What you should do: Word for word, print all of the entries below.

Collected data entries
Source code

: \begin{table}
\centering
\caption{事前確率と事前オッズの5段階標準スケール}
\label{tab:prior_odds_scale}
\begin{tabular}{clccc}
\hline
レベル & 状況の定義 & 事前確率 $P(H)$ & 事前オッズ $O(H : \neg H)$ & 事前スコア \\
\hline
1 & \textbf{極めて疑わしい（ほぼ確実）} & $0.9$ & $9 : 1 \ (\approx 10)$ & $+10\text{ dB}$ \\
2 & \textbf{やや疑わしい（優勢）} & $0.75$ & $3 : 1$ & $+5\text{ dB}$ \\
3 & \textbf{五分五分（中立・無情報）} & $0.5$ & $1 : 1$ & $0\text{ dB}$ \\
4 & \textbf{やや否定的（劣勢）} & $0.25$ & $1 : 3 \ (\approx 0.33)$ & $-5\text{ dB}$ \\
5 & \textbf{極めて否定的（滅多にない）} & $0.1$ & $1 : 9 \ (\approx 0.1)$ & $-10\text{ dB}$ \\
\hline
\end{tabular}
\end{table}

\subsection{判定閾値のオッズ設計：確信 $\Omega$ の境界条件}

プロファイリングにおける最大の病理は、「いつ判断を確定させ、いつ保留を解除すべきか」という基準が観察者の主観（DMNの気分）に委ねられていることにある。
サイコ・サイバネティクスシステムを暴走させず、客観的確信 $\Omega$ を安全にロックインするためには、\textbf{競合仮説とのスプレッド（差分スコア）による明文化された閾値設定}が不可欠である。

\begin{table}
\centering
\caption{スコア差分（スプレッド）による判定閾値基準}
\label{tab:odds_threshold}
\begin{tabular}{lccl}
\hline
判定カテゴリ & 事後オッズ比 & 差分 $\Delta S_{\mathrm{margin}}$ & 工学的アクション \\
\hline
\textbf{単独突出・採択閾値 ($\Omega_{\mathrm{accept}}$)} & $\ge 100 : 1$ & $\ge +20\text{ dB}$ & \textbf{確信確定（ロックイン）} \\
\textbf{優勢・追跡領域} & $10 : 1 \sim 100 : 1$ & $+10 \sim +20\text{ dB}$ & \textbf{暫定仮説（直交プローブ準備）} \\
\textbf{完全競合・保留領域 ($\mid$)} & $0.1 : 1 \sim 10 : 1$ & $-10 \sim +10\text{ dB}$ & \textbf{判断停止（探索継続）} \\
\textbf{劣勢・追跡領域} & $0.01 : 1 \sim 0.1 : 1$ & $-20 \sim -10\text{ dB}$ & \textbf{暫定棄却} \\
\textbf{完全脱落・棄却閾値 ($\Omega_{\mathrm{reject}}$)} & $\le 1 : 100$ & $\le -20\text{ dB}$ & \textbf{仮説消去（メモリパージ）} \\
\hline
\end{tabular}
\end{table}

Answer:
Source code

: \begin{table}
\centering
\caption{事前確率と事前オッズの5段階標準スケール}
\label{tab:prior_odds_scale}
\begin{tabular}{clccc}
\hline
レベル & 状況の定義 & 事前確率 $P(H)$ & 事前オッズ $O(H : \neg H)$ & 事前スコア \\
\hline
1 & \textbf{極めて疑わしい（ほぼ確実）} & $0.9$ & $9 : 1 \ (\approx 10)$ & $+10\text{ dB}$ \\
2 & \textbf{やや疑わしい（優勢）} & $0.75$ & $3 : 1$ & $+5\text{ dB}$ \\
3 & \textbf{五分五分（中立・無情報）} & $0.5$ & $1 : 1$ & $0\text{ dB}$ \\
4 & \textbf{やや否定的（劣勢）} & $0.25$ & $1 : 3 \ (\approx 0.33)$ & $-5\text{ dB}$ \\
5 & \textbf{極めて否定的（滅多にない）} & $0.1$ & $1 : 9 \ (\approx 0.1)$ & $-10\text{ dB}$ \\
\hline
\end{tabular}
\end{table}

\subsection{判定閾値のオッズ設計：確信 $\Omega$ の境界条件}

プロファイリングにおける最大の病理は、「いつ判断を確定させ、いつ保留を解除すべきか」という基準が観察者の主観（DMNの気分）に委ねられていることにある。
サイコ・サイバネティクスシステムを暴走させず、客観的確信 $\Omega$ を安全にロックインするためには、\textbf{競合仮説とのスプレッド（差分スコア）による明文化された閾値設定}が不可欠である。

\begin{table}
\centering
\caption{スコア差分（スプレッド）による判定閾値基準}
\label{tab:odds_threshold}
\begin{tabular}{lccl}
\hline
判定カテゴリ & 事後オッズ比 & 差分 $\Delta S_{\mathrm{margin}}$ & 工学的アクション \\
\hline
\textbf{単独突出・採択閾値 ($\Omega_{\mathrm{accept}}$)} & $\ge 100 : 1$ & $\ge +20\text{ dB}$ & \textbf{確信確定（ロックイン）} \\
\textbf{優勢・追跡領域} & $10 : 1 \sim 100 : 1$ & $+10 \sim +20\text{ dB}$ & \textbf{暫定仮説（直交プローブ準備）} \\
\textbf{完全競合・保留領域 ($\mid$)} & $0.1 : 1 \sim 10 : 1$ & $-10 \sim +10\text{ dB}$ & \textbf{判断停止（探索継続）} \\
\textbf{劣勢・追跡領域} & $0.01 : 1 \sim 0.1 : 1$ & $-20 \sim -10\text{ dB}$ & \textbf{暫定棄却} \\
\textbf{完全脱落・棄却閾値 ($\Omega_{\mathrm{reject}}$)} & $\le 1 : 100$ & $\le -20\text{ dB}$ & \textbf{仮説消去（メモリパージ）} \\
\hline
\end{tabular}
\end{table}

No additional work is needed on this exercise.